# Frequency of restriction enzyme sites in a genome - (Mar/18/2011 )

Hi all

I want to check one enzyme that on the average how many sites are there for this particular enzyme in human or mouse genome. is there any tool available for that?

Well you can usually calculate it yourself, take the length of the genome, and divide by how often an enzyme cuts on average. For example EcoRI cuts at a 6bp site, the frequency of cutting is 4^6, so it cuts every 4096bp on average, as it's sequnce will occur at random every 4096bp.

This does mean that in a genome of several billion such as humans, it will cut millions of times.

philman on Fri Mar 18 14:31:55 2011 said:

Well you can usually calculate it yourself, take the length of the genome, and divide by how often an enzyme cuts on average. For example EcoRI cuts at a 6bp site, the frequency of cutting is 4^6, so it cuts every 4096bp on average, as it's sequnce will occur at random every 4096bp.

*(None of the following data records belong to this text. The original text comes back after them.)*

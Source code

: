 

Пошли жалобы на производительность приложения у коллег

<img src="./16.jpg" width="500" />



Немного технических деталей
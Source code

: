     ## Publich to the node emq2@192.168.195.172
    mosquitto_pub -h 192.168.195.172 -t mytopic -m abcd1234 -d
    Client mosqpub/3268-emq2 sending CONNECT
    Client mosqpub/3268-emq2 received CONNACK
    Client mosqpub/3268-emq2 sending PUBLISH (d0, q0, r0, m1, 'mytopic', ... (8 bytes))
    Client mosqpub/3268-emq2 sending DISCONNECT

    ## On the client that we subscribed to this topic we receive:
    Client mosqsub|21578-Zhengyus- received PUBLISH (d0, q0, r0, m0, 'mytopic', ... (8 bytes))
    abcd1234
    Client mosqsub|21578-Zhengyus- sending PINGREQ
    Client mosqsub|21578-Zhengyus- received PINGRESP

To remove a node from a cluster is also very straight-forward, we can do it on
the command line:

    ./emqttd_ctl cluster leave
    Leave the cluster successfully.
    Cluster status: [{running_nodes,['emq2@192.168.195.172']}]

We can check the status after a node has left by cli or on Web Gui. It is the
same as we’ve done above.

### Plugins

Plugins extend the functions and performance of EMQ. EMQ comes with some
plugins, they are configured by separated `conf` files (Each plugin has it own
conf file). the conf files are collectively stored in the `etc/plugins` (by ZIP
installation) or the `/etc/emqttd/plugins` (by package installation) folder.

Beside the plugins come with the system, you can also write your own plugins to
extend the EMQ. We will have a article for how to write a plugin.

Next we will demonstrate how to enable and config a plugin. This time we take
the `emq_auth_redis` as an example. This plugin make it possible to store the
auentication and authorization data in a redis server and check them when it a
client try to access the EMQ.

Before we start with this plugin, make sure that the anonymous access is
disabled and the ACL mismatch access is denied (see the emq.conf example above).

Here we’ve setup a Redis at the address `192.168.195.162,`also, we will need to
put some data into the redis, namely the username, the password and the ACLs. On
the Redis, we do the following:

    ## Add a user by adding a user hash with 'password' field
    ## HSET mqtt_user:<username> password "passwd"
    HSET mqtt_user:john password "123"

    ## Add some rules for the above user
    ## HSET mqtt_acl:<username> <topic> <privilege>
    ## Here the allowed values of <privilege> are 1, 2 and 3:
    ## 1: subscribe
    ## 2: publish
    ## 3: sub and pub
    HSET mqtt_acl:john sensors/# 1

This does mean that in a genome of several billion such as humans, it will cut millions of times.

708,007 times, to be exact

philman on Fri Mar 18 14:31:55 2011 said:

Well you can usually calculate it yourself, take the length of the genome, and divide by how often an enzyme cuts on average. For example EcoRI cuts at a 6bp site, the frequency of cutting is 4^6, so it cuts every 4096bp on average, as it's sequnce will occur at random every 4096bp.

This does mean that in a genome of several billion such as humans, it will cut millions of times.

I dont think thats a valid method bcaz there are enzymes that cut with more frequency, even if they have same recognition sequence length. for example EcoRI cuts 3 times more frequently than MsPI

As a general rule that method is roughly correct, though it does vary... You can use it to estimate the general number of cut sites. If you want to know exactly, then you will have to get the genome and run it through a program like enzymeX or NEBcutter.

You can get a much more accurate estimate if you take into account the probability of GC and AT pairs independently. If the GC content of the organism is (say) 70%, and the recognition site of the enzyme is GAATTC (EcoRI site), then the probability of its presence will be (.35)(.15)(.15)(.15)(.15)(.35) = 6.2e-5, since the probability of G is half of the probability of GC, and the probability of A is half of the probability of AT.

Instead of the naively calculated 4096 bp between sites on average, the 70% GC content version will have an expected distance of 1/6.2e-5 = 16,129 bp.

This still won't be exact, nor does it account for digraphs or special genome sequences.